If you’re negotiating salary, frame it as negotiating on behalf of your family. If you’re negotiating a new car purchase for yourself, frame it as bargaining on behalf of your elderly mom, for whom you run errands on weekends. If you’re negotiating a business contract, frame it as negotiating on behalf of your division or organization.
I’ve been advising women to imagine themselves negotiating on behalf of someone else for years — even when negotiating primarily for themselves. Why does it matter so much?
Because it’s a myth that men outperform women in negotiation.
Because with salary, it can make the difference of more than half a million dollars in income over the course of one executive woman’s career.
Because while women tend to outperform men in certain negotiation situations, we do tend to perform less well in distributive negotiations like those listed above, where men tend to emerge with better outcomes. It’s not new news that women typically outperform men in negotiations involving advocacy for others or that men tend to outperform women in negotiations where self-advocacy is important.
Because, it turns out (perhaps unsurprisingly to we women), when we’re in distributive bargaining situations, we’re actually negotiating two things at the same time: The thing we want (salary, budget, car) and social approval arising from gender role expectations.
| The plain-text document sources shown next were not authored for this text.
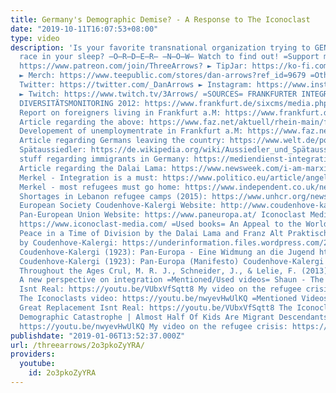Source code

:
 ```yaml
---
title: Germany's Demographic Demise? - A Response to The Iconoclast
date: "2019-10-11T16:07:53+08:00"
type: video
description: 'Is your favorite transnational organization trying to GENOCIDE your
  race in your sleep? ̶O̶R̶D̶E̶R̶ ̶N̶O̶W̶ Watch to find out! =Support me via= ► Patreon:
  https://www.patreon.com/join/ThreeArrows? ► TipJar: https://ko-fi.com/threearrows
  ► Merch: https://www.teepublic.com/stores/dan-arrows?ref_id=9679 =Other Stuff= ►
  Twitter: https://twitter.com/_DanArrows ► Instagram: https://www.instagram.com/dan.arrows/
  ► Twitch: https://www.twitch.tv/3Arrows/ =SOURCES= FRANKFURTER INTEGRATIONS- UND
  DIVERSITÄTSMONITORING 2012: https://www.frankfurt.de/sixcms/media.php/738/Frankfurter%20Integrations-%20und%20Diversit%C3%A4tsmonitoring%20%202012.pdf.pdf
  Report on foreigners living in Frankfurt a.M: https://www.frankfurt.de/sixcms/media.php/678/03_Ausl%C3%A4ndische_Einwohner2016.pdf
  Article regarding the above: https://www.faz.net/aktuell/rhein-main/frankfurt-erstmals-ueber-50-prozent-mit-auslaendischen-wurzeln-15078140.html
  Developement of unemploymentrate in Frankfurt a.M: https://www.faz.net/aktuell/rhein-main/hessischer-arbeitsmarkt-niedrigste-arbeitslosigkeit-seit-37-jahren-15518979.html
  Article regarding Germans leaving the country: https://www.welt.de/politik/deutschland/article182116686/Ein-und-Auswanderung-Deutschland-gewinnt-so-viele-Einwohner-ueber-Migration-wie-durch-Geburten.html
  Spätaussiedler: https://de.wikipedia.org/wiki/Aussiedler_und_Spätaussiedler Some
  stuff regarding immigrants in Germany: https://mediendienst-integration.de/migration/bevoelkerung.html#c38&gid=1&pid=1
  Article regarding the Dalai Lama: https://www.newsweek.com/i-am-marxist-says-dalai-lama-299598
  Merkel - Integration is a must: https://www.politico.eu/article/angela-merkel-to-refugees-integration-is-a-must-germany/
  Merkel - most refugees must go home: https://www.independent.co.uk/news/world/politics/angela-merkel-says-most-refugees-should-go-home-after-isis-has-been-defeated-a6844851.html
  Shortages in Lebanon refugee camps (2015): https://www.unhcr.org/news/latest/2015/6/558acbbc6/funding-shortage-leaves-syrian-refugees-danger-missing-vital-support.html
  European Society Coudenhove-Kalergi Website: http://www.coudenhove-kalergi-society.eu/
  Pan-European Union Website: https://www.paneuropa.at/ Iconoclast Media Website:
  https://www.iconoclast-media.com/ =Used books= An Appeal to the World: The Way to
  Peace in a Time of Division by the Dalai Lama and Franz Alt Praktischer Idealismus
  by Coudenhove-Kalergi: https://underinformation.files.wordpress.com/2010/02/praktischeridealismus.pdf
  Coudenhove-Kalergi (1923): Pan-Europa - Eine Widmung an die Jugend https://politik.brunner-architekt.ch/wp-content/uploads/coudenhove_paneuropa.pdf
  Coudenhove-Kalergi (1923): Pan-Europa (Manifesto) Coudenhove-Kalergi (1935): Anti-Semitism
  Throughout the Ages Crul, M. R. J., Schneider, J., & Lelie, F. (2013). Super-diversity.
  A new perspective on integration =Mentioned/Used videos= Shaun - The Great Replacement
  Isnt Real: https://youtu.be/VUbxVfSqtt8 My video on the refugee crisis: https://youtu.be/a0g0BDEid8M
  The Iconoclasts video: https://youtu.be/nwyevHwUlKQ =Mentioned Videos= Shaun - The
  Great Replacement Isnt Real: https://youtu.be/VUbxVfSqtt8 The Iconoclast - Germany''s
  Demographic Catastrophe | Almost Half Of Kids Are Migrant Descendants | Emigration:
  https://youtu.be/nwyevHwUlKQ My video on the refugee crisis: https://youtu.be/a0g0BDEid8M'
publishdate: "2019-01-06T13:52:37.000Z"
url: /threearrows/2o3pkoZyYRA/
providers:
  youtube:
    id: 2o3pkoZyYRA
---
```


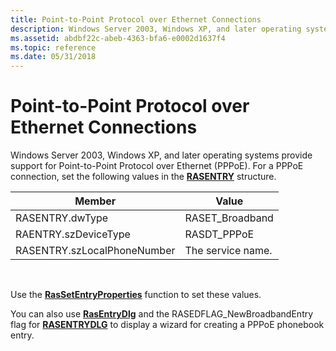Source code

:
```yaml
---
title: Point-to-Point Protocol over Ethernet Connections
description: Windows Server 2003, Windows XP, and later operating systems provide support for Point-to-Point Protocol over Ethernet (PPPoE). For a PPPoE connection, set the following values in the RASENTRY structure.
ms.assetid: abdbf22c-abeb-4363-bfa6-e0002d1637f4
ms.topic: reference
ms.date: 05/31/2018
---
```


# Point-to-Point Protocol over Ethernet Connections

Windows Server 2003, Windows XP, and later operating systems provide support for Point-to-Point Protocol over Ethernet (PPPoE). For a PPPoE connection, set the following values in the [**RASENTRY**](/previous-versions/windows/desktop/legacy/aa377274(v=vs.85)) structure.



| Member                      | Value             |
|-----------------------------|-------------------|
| RASENTRY.dwType             | RASET\_Broadband  |
| RAENTRY.szDeviceType        | RASDT\_PPPoE      |
| RASENTRY.szLocalPhoneNumber | The service name. |



 

Use the [**RasSetEntryProperties**](/windows/desktop/api/Ras/nf-ras-rassetentrypropertiesa) function to set these values.

You can also use [**RasEntryDlg**](/windows/desktop/api/Rasdlg/nf-rasdlg-rasentrydlga) and the RASEDFLAG\_NewBroadbandEntry flag for [**RASENTRYDLG**](/windows/desktop/api/Rasdlg/nf-rasdlg-rasentrydlga) to display a wizard for creating a PPPoE phonebook entry.

 

 
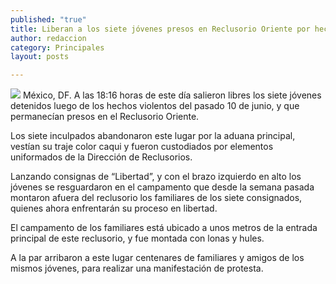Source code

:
 ```yaml
---
published: "true"
title: Liberan a los siete jóvenes presos en Reclusorio Oriente por hechos del 10 de junio
author: redaccion
category: Principales
layout: posts

---
```


![](http://i.imgur.com/4VHg6Df.jpg)
México, DF. A las 18:16 horas de este día salieron libres los siete jóvenes detenidos luego de los hechos violentos del pasado 10 de junio, y que permanecían presos en el Reclusorio Oriente.

Los siete inculpados abandonaron este lugar por la aduana principal, vestían su traje color caqui y fueron custodiados por elementos uniformados de la Dirección de Reclusorios.

Lanzando consignas de “Libertad”, y con el brazo izquierdo en alto los jóvenes se resguardaron en el campamento que desde la semana pasada montaron afuera del reclusorio los familiares de los siete consignados, quienes ahora enfrentarán su proceso en libertad.

El campamento de los familiares está ubicado a unos metros de la entrada principal de este reclusorio, y fue montada con lonas y hules.

A la par arribaron a este lugar centenares de familiares y amigos de los mismos jóvenes, para realizar una manifestación de protesta.
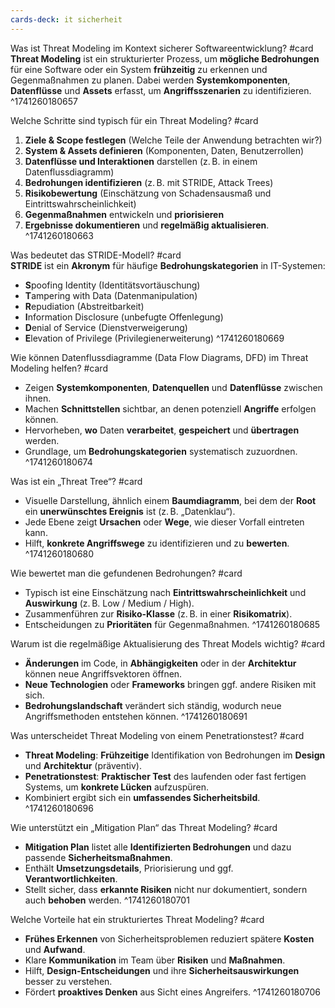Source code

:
 ```yaml
---
cards-deck: it sicherheit
---
```




Was ist Threat Modeling im Kontext sicherer Softwareentwicklung? #card  
**Threat Modeling** ist ein strukturierter Prozess, um **mögliche Bedrohungen** für eine Software oder ein System **frühzeitig** zu erkennen und Gegenmaßnahmen zu planen. Dabei werden **Systemkomponenten**, **Datenflüsse** und **Assets** erfasst, um **Angriffsszenarien** zu identifizieren.
^1741260180657

Welche Schritte sind typisch für ein Threat Modeling? #card  
1. **Ziele & Scope festlegen** (Welche Teile der Anwendung betrachten wir?)  
2. **System & Assets definieren** (Komponenten, Daten, Benutzerrollen)  
3. **Datenflüsse und Interaktionen** darstellen (z. B. in einem Datenflussdiagramm)  
4. **Bedrohungen identifizieren** (z. B. mit STRIDE, Attack Trees)  
5. **Risikobewertung** (Einschätzung von Schadensausmaß und Eintrittswahrscheinlichkeit)  
6. **Gegenmaßnahmen** entwickeln und **priorisieren**  
7. **Ergebnisse dokumentieren** und **regelmäßig aktualisieren**.
^1741260180663

Was bedeutet das STRIDE-Modell? #card  
**STRIDE** ist ein **Akronym** für häufige **Bedrohungskategorien** in IT-Systemen:  
- **S**poofing Identity (Identitätsvortäuschung)  
- **T**ampering with Data (Datenmanipulation)  
- **R**epudiation (Abstreitbarkeit)  
- **I**nformation Disclosure (unbefugte Offenlegung)  
- **D**enial of Service (Dienstverweigerung)  
- **E**levation of Privilege (Privilegienerweiterung)
^1741260180669

Wie können Datenflussdiagramme (Data Flow Diagrams, DFD) im Threat Modeling helfen? #card  
- Zeigen **Systemkomponenten**, **Datenquellen** und **Datenflüsse** zwischen ihnen.  
- Machen **Schnittstellen** sichtbar, an denen potenziell **Angriffe** erfolgen können.  
- Hervorheben, **wo** Daten **verarbeitet**, **gespeichert** und **übertragen** werden.  
- Grundlage, um **Bedrohungskategorien** systematisch zuzuordnen.
^1741260180674

Was ist ein „Threat Tree“? #card  
- Visuelle Darstellung, ähnlich einem **Baumdiagramm**, bei dem der **Root** ein **unerwünschtes Ereignis** ist (z. B. „Datenklau“).  
- Jede Ebene zeigt **Ursachen** oder **Wege**, wie dieser Vorfall eintreten kann.  
- Hilft, **konkrete Angriffswege** zu identifizieren und zu **bewerten**.
^1741260180680

Wie bewertet man die gefundenen Bedrohungen? #card  
- Typisch ist eine Einschätzung nach **Eintrittswahrscheinlichkeit** und **Auswirkung** (z. B. Low / Medium / High).  
- Zusammenführen zur **Risiko-Klasse** (z. B. in einer **Risikomatrix**).  
- Entscheidungen zu **Prioritäten** für Gegenmaßnahmen.
^1741260180685

Warum ist die regelmäßige Aktualisierung des Threat Models wichtig? #card  
- **Änderungen** im Code, in **Abhängigkeiten** oder in der **Architektur** können neue Angriffsvektoren öffnen.  
- **Neue Technologien** oder **Frameworks** bringen ggf. andere Risiken mit sich.  
- **Bedrohungslandschaft** verändert sich ständig, wodurch neue Angriffsmethoden entstehen können.
^1741260180691

Was unterscheidet Threat Modeling von einem Penetrationstest? #card  
- **Threat Modeling**: **Frühzeitige** Identifikation von Bedrohungen im **Design** und **Architektur** (präventiv).  
- **Penetrationstest**: **Praktischer Test** des laufenden oder fast fertigen Systems, um **konkrete Lücken** aufzuspüren.  
- Kombiniert ergibt sich ein **umfassendes Sicherheitsbild**.
^1741260180696

Wie unterstützt ein „Mitigation Plan“ das Threat Modeling? #card  
- **Mitigation Plan** listet alle **Identifizierten Bedrohungen** und dazu passende **Sicherheitsmaßnahmen**.  
- Enthält **Umsetzungsdetails**, Priorisierung und ggf. **Verantwortlichkeiten**.  
- Stellt sicher, dass **erkannte Risiken** nicht nur dokumentiert, sondern auch **behoben** werden.
^1741260180701

Welche Vorteile hat ein strukturiertes Threat Modeling? #card  
- **Frühes Erkennen** von Sicherheitsproblemen reduziert spätere **Kosten** und **Aufwand**.  
- Klare **Kommunikation** im Team über **Risiken** und **Maßnahmen**.  
- Hilft, **Design-Entscheidungen** und ihre **Sicherheitsauswirkungen** besser zu verstehen.  
- Fördert **proaktives Denken** aus Sicht eines Angreifers.
^1741260180706

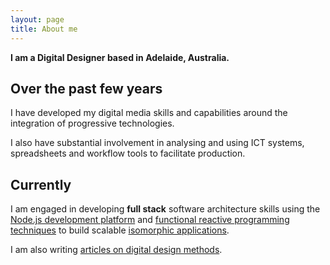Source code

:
 ```yaml
---
layout: page
title: About me
---
```

**I am a Digital Designer based in Adelaide, Australia.**  

## Over the past few years
I have developed my digital media skills and capabilities around the integration of progressive technologies.  

I also have substantial involvement in analysing and using ICT systems, spreadsheets and workflow tools to facilitate production.

## Currently
I am engaged in developing **full stack** software architecture skills using the [Node.js development platform](https://nodejs.org) and [functional reactive programming techniques](http://en.wikipedia.org/wiki/Functional_reactive_programming) to build scalable [isomorphic applications](http://nerds.airbnb.com/isomorphic-javascript-future-web-apps/).  

I am also writing [articles on digital design methods](https://medium.com/doing-digital).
In research by a Columbia Business School doctoral student (now a professor at University of Texas at Austin) and her professor, published last year in the Journal of Personality and Social Pyschology and now in the news again, they found
…while women fare worse economically than men in many distributive negotiations, including salary negotiations, women do not lack the capability or motivation to bargain effectively. Instead, women are simultaneously negotiating social approval in light of gender role expectations and hence hedge their assertiveness in some contexts, such as when bargaining for themselves. They do not hedge or do worse when bargaining on behalf of others, a context where assertive negotiation reads as caring and therefore consistent with the feminine gender role.
…Results of the current study support the argument that women negotiating economic outcomes in the workplace are simultaneously “negotiating” social approval, hedging their assertiveness in contexts where it could be seen as running afoul of gender expectations. Other experiments…suggest that their concerns are not paranoid — observers are more likely to form negative impressions of a self–advocating negotiator if the negotiator is female rather than male.
Get clear on who else you’re advocating for before you walk into the negotiation. Keep their image in your mind. Heck, put a photo of their smiling face on the inside of your manila folder or on the swipe screen of your phone if you have to. It matters.